Image du salon de la maison lors de sa location, en septembre.

Image du salon de la maison lors de sa location, en septembre. /EP

Pendant ce temps, en quelques jours seulement, Nite et Casamona ont presque joué le rôle de détectives pour suivre la trace d’AHL, qui n’est pas celle qui gère les chambres, mais qui l’a déléguée à un hôte qui est également répertorié comme contact pour 19 autres appartements. Enfin, c’est une tierce personne qui est chargée d’effectuer le « check-in » des touristes, dont le contact téléphonique a également été rattaché à la police et à la mairie. Mais malgré les demandes visant à mettre fin à cette activité illégale, ils n’ont pas reçu de réponse jusqu’à présent.

Dans un premier temps, Airbnb a répondu, après les avoir informés de la situation, qu’ils ne pouvaient pas vérifier les relations entre les hôtes qui enregistrent le logement et les propriétaires. Cependant, jeudi, ils ont annoncé avoir désactivé la publicité. Au grand étonnement des personnes concernées, en quelques minutes, l’organisation avait déjà republié sur la plateforme deux nouvelles annonces pour le même appartement. Pour ne rien arranger, « l’hébergeur » qui en fait la publicité a déjà une note de 4,7 avec quinze avis.

Pour l’instant, l’illégalité est plus que rentable. Les chambres sont très demandées et, à pleine occupation, elles génèrent environ 400 euros par jour, rien que sur cet étage. Soit potentiellement 12 000 euros par mois, en moyenne saison.

L'annonce sur Airbnb, après avoir redistribué la maison du Paseo Joan de Borbó à des fins touristiques.

L’annonce sur Airbnb, après avoir redistribué la maison du Paseo Joan de Borbó à des fins touristiques. /EP

« Il y a ceux qui nous disent que nous devons recourir à une entreprise d’expulsion dans ces cas, car en tant que propriétaires individuels, ils n’ont ni la force ni les ressources pour un long processus judiciaire. Mais nous voulons une solution juridique et rendre publique cette situation, qui se développe à Barcelone, afin qu’il n’y ait plus de victimes », explique la femme, représentant son mari. Les Mossos expliquent à ce journal qu’une demi-douzaine de cas similaires font actuellement l’objet d’une enquête. Sans aller plus loin, dans le bloc où se trouve cette agence immobilière, il y a un bureau qui a été loué il y a des mois mais qui a été transformé de la même manière en un local commercial sans permis, montre ce journal.

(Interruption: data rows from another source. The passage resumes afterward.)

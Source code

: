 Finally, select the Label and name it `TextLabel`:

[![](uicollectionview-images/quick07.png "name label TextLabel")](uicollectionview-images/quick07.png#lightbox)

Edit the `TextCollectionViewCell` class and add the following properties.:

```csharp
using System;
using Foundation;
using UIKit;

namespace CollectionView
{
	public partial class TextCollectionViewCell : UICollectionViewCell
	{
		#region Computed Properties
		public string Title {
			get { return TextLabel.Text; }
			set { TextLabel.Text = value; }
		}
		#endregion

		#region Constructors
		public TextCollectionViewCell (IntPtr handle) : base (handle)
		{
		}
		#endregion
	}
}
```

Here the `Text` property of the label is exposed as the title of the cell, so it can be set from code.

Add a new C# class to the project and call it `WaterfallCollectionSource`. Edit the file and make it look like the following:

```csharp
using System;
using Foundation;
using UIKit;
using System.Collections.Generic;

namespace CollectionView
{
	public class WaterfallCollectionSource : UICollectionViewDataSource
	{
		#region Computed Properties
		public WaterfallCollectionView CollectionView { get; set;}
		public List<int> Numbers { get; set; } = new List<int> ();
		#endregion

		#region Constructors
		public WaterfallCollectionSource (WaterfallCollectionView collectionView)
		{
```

Indignation et impuissance

« C’est l’Union européenne, avec une législation en la matière, pas un pays du tiers monde », affirme-t-il, incapable de comprendre comment de telles situations peuvent se produire à Barcelone. Dans un épais dossier, il a compilé des photos avant et après de la maison. Ceux de votre annonce, où il y avait un grand salon ensoleillé, comparés à ceux de l’annonce Airbnb, avec des murs et des lits simples austères, qui ont l’air très commerciaux simplement parce qu’ils se trouvent en face de la Marina Port Vell. « Si un propriétaire construit un appartement illégal, il prend des sanctions et le ferme, mais ces escrocs semblent agir en toute impunité avec ce piège. »

Le locataire qui les a « trompés » a même tenté d’aller plus loin en changeant de propriétaire de l’approvisionnement en électricité. Quelque chose qu’ils ont réussi à arrêter, à contrôler le pouvoir et à éviter les excès. Parallèlement, il y a d’autres victimes, comme les voisins de la ferme de Joan de Borbó, qui doivent vivre du jour au lendemain avec une pension touristique « improvisée ».